Le XIXème siècle marque un tournant capital dans l’histoire de la Corée, avec l’irruption des influences occidentales, et en particulier la progression du catholicisme. Au cours des cinq siècles de la Dynastie Choson, le confucianisme prédomine au Pays du Matin Calme. Le premier jésuite s’introduit clandestinement sur l’archipel en 1785 et, rapidement, le nombre de convertis augmente considérablement, bien que la propagation d’une religion étrangère soit interdite par la loi dans une Corée alors encore très ouvertement xénophobe et indépendantiste. Le prince régent renforce les persécutions en 1863 et les rend systématiques à partir 1866 : jusqu’alors tolérant vis à vis de la présence missionnaire française sur le territoire, un incident le range du côté d’une politique de réclusion, aux côtés des conservateurs qui jugent que les catholiques veulent livrer le pays aux étrangers. Le massacre des missionnaires commence, et plus de 10.000 personnes trouvent la mort en l’espace de quelques mois. En 1866, la France attaque Séoul en signe de protestation pour calmer les ardeurs nationalistes - à la suite de quoi les Français évacuent pour la plupart la péninsule. En 1867, la Corée est redevenue une préoccupation mineure de la politique étrangère française et la xénophobie coréenne s’est encore renforcée. La guerre sino-japonaise sur la possession de la Corée éclate huit ans plus tard, et se termine en avril 1895 avec le traité de Shimonoseki, qui retire à la Chine tout droit de regard sur les affaires coréennes. Durant cette période, la déchirure au sein même du pays ne cesse d’augmenter...

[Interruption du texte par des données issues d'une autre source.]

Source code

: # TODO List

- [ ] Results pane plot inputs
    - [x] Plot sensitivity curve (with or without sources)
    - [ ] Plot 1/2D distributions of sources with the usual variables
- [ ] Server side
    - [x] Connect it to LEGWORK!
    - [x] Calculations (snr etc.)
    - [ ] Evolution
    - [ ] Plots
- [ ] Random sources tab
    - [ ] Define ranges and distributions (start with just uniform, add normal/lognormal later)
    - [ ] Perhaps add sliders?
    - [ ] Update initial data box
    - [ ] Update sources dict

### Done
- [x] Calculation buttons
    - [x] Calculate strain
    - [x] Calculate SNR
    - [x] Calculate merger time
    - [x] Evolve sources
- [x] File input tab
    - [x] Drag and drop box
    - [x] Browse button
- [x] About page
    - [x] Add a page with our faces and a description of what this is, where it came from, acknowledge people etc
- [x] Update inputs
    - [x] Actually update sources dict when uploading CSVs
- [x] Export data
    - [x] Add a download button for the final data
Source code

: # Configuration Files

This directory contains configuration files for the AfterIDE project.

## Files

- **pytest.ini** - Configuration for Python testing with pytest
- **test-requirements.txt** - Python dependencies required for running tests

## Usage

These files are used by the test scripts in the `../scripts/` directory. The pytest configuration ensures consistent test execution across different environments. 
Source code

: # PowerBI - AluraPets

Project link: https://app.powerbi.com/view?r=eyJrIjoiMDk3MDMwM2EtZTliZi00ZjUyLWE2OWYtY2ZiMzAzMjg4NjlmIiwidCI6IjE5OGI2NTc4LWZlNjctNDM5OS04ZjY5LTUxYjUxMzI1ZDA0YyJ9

Nous voilà donc en 1901. Afin de pouvoir payer les indemnités de guerre, le gouvernement de Séoul décide d’augmenter les taxes de façon drastique dans tout le pays. Sur l’île de Cheju, au sud de la péninsule, la tension augmente entre les confucéens et les chrétiens qui soutiennent le gouvernement. Le suicide d’un vieux sage en réaction aux railleries d’un groupe de chrétiens constituera l’étincelle nécessaire au début d’un conflit meurtrier : Lee Jae-Soo, ancien messager du gouverneur, prend la tête d’une armée de rebelles pour combattre l’injustice, et rentre en guerre avec les chrétiens. L’affrontement changera le visage de l’île et de ses habitants à jamais...
Les Insurgés constitue vraiment une curiosité cinématographique pour le spectateur occidental. Pour commencer, les incidents relatés dans le film font partie d’une histoire que nous ne connaissons pas - ou alors trop peu. La narration s’affranchit d’une certaine mise en place de la situation sociale, économique et religieuse pour rentrer dans le vif d’un conflit qui, quelque part, se rapproche de la guerre qui divisera la Corée cinquante ans plus tard : déchiré par l’intrusion de pensées extérieures venues fragiliser une indépendance conservatrice, un microcosme coréen vit sa première crise d’identité et entre en guerre contre lui-même. Le personnage de Lee Jae-Soo, avec son changement brutal d’opinion, son amour impossible pour Sook-Hwa (on le comprend : celle-ci est interprétée par la toujours ravissante Shim Eun-Ha), et ses doutes grandissant au cours de l’assaut du château de Cheju, symbolise parfaitement cette dualité destructrice - qui voit un homme en guerre indirecte contre l’étranger et des idéologies extérieures se retourner contre son propre pays sans même s’en rendre compte.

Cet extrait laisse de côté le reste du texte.